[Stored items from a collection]
________________

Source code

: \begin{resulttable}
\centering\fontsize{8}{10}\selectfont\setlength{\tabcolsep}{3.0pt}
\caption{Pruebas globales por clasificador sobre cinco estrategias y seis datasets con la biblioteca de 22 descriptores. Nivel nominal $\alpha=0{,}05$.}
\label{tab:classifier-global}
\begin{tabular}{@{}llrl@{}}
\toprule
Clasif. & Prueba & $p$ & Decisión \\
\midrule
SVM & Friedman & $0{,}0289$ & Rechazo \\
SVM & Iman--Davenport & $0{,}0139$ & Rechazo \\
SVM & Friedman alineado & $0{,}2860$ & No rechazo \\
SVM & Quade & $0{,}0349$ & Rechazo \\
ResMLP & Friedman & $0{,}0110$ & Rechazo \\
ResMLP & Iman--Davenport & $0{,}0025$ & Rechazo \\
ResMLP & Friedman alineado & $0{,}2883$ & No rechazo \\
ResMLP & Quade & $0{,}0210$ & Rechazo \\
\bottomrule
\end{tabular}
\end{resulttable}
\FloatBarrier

________________

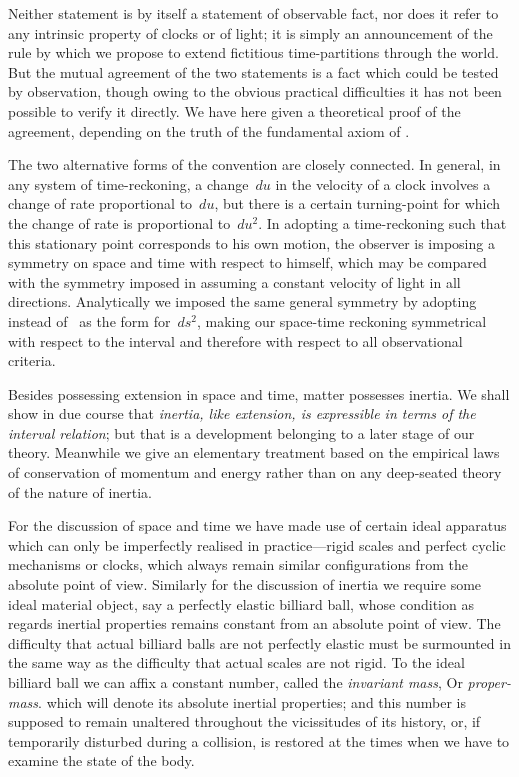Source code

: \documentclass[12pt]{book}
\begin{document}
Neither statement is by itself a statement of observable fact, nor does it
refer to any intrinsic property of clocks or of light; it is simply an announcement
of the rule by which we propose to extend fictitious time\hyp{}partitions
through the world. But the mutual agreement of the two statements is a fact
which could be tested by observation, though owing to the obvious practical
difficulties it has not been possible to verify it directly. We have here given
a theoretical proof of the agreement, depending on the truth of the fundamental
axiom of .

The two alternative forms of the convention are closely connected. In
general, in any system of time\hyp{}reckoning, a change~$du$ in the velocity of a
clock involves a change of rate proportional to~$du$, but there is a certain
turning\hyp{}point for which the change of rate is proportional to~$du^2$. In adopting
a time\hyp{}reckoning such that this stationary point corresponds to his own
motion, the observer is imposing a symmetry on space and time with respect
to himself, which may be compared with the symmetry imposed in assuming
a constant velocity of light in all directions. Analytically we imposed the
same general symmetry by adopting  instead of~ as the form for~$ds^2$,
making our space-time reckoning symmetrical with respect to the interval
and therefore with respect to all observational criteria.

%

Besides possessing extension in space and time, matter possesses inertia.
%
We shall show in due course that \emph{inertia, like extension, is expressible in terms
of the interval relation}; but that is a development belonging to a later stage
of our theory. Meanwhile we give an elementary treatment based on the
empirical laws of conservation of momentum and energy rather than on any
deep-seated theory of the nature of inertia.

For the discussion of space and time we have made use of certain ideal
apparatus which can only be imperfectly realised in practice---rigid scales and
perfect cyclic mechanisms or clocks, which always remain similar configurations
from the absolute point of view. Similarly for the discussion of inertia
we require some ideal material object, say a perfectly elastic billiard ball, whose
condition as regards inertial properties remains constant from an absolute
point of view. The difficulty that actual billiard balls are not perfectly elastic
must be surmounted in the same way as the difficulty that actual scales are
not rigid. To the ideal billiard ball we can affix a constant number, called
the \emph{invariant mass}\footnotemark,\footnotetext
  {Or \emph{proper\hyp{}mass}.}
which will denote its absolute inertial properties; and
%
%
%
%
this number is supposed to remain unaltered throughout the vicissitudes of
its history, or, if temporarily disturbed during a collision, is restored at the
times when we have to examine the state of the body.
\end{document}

________________

→ **Work instructions**: Find each line in the records holding the string "this" and show it.

→ **Solution below**:
a time\hyp{}reckoning such that this stationary point corresponds to his own
this number is supposed to remain unaltered throughout the vicissitudes of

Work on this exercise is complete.